Schlaganfall-Patienten mit schweren Sprachstörungen können oft noch ganze Texte singen. Doch entscheidend dafür ist nicht die Melodie.

22. September 2011

Wie sich zeigte, war das Singen für die Sprachproduktion keineswegs entscheidend. Im Vergleich zum rhythmischen Sprechen hatte es keinen zusätzlichen Effekt. „Das Entscheidende am Singen war bei unseren Patienten also nicht die Melodie, sondern der Rhythmus“, sagt Stahl. Ein Rhythmuseffekt ließ sich besonders bei Patienten beobachten, deren Infarkt sich über eine tieferliegende Hirnregion erstreckte, die sogenannten Basalganglien. Diese sind unter anderem an der Rhythmusverarbeitung beteiligt, wie schon länger bekannt ist.

Von noch größerer Bedeutung als der Rhythmus waren für die Patienten jedoch offenbar die Floskelhaftigkeit und Vertrautheit der Liedtexte. Der Artikulation von Sprachfloskeln und Liedtexten könnte demnach ein anderer Mechanismus im Gehirn zugrunde liegen als der Spontansprache, vermutet Stahl. Alltagsfloskeln wie ‚Alles klar?‘ sind motorisch hochautomatisiert, und geläufige Liedtexte wie ‚Hänschen klein‘ können durchaus aus dem Langzeitgedächtnis abgerufen werden. Floskeln oder bekannte Liedtexte gehen den Patienten daher wohl leichter über die Lippen – ganz unabhängig davon, ob sie gesungen oder im Rhythmus gesprochen werden.

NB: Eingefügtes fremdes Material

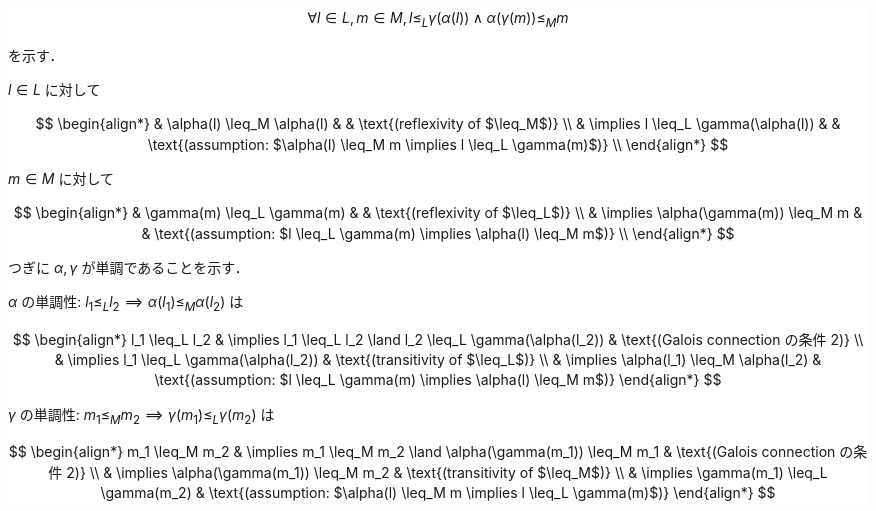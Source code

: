 $$
\forall l \in L, m \in M,  l \leq_L \gamma(\alpha(l)) \land \alpha(\gamma(m)) \leq_M m
$$

を示す．


$l \in L$ に対して

$$
  \begin{align*}
     & \alpha(l) \leq_M \alpha(l)
     &                                     & \text{(reflexivity of $\leq_M$)}                                      \\
     & \implies l \leq_L \gamma(\alpha(l))
     &                                     & \text{(assumption: $\alpha(l) \leq_M m \implies l \leq_L \gamma(m)$)} \\
  \end{align*}
$$

$m \in M$ に対して

$$
  \begin{align*}
     & \gamma(m) \leq_L \gamma(m)
     &                                     & \text{(reflexivity of $\leq_L$)}                                      \\
     & \implies \alpha(\gamma(m)) \leq_M m
     &                                     & \text{(assumption: $l \leq_L \gamma(m) \implies \alpha(l) \leq_M m$)} \\
  \end{align*}
$$

つぎに $\alpha, \gamma$ が単調であることを示す．


$\alpha$ の単調性: $l_1 \leq_L l_2 \implies \alpha(l_1) \leq_M \alpha(l_2)$ は

$$
  \begin{align*}
    l_1 \leq_L l_2                                                        
     & \implies l_1 \leq_L l_2 \land l_2 \leq_L \gamma(\alpha(l_2))
     & \text{(Galois connection の条件 2)}                                \\                                     
     & \implies l_1 \leq_L \gamma(\alpha(l_2))
    & \text{(transitivity of $\leq_L$)}                                        \\
    & \implies \alpha(l_1) \leq_M \alpha(l_2)
    & \text{(assumption: $l \leq_L \gamma(m) \implies \alpha(l) \leq_M m$)}
  \end{align*}
$$

$\gamma$ の単調性: $m_1 \leq_M m_2 \implies \gamma(m_1) \leq_L \gamma(m_2)$ は

$$
  \begin{align*}
    m_1 \leq_M m_2                                                     
    & \implies m_1 \leq_M m_2 \land \alpha(\gamma(m_1)) \leq_M m_1
    & \text{(Galois connection の条件 2)}                                \\
    & \implies \alpha(\gamma(m_1)) \leq_M m_2
    & \text{(transitivity of $\leq_M$)}                                        \\
    & \implies \gamma(m_1) \leq_L \gamma(m_2)
    & \text{(assumption: $\alpha(l) \leq_M m \implies l \leq_L \gamma(m)$)}
    \end{align*}
$$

Auch wenn die Ergebnisse noch keine direkten Schlüsse auf die Therapie erlauben, stellen sie doch die heilsame Wirkung des Singens bei Aphasie in Frage. Tatsächlich könnten Erfolge von Singtherapien nicht auf Gesang, sondern auf Rhythmus und Floskelhaftigkeit beruhen. Gegenwärtig führt Benjamin Stahl weitere Studien durch mit dem Ziel, Rhythmus und Floskeln für die Therapie besser nutzbar zu machen. Eine gezieltere Behandlung könnte Schlaganfall-Patienten das tägliche Leben sehr erleichtern. „Für Menschen mit Aphasie, die sich teilweise über Jahre kaum sprachlich verständigen können, bedeutet jeder kleine Zugewinn sehr viel“, sagt der Forscher.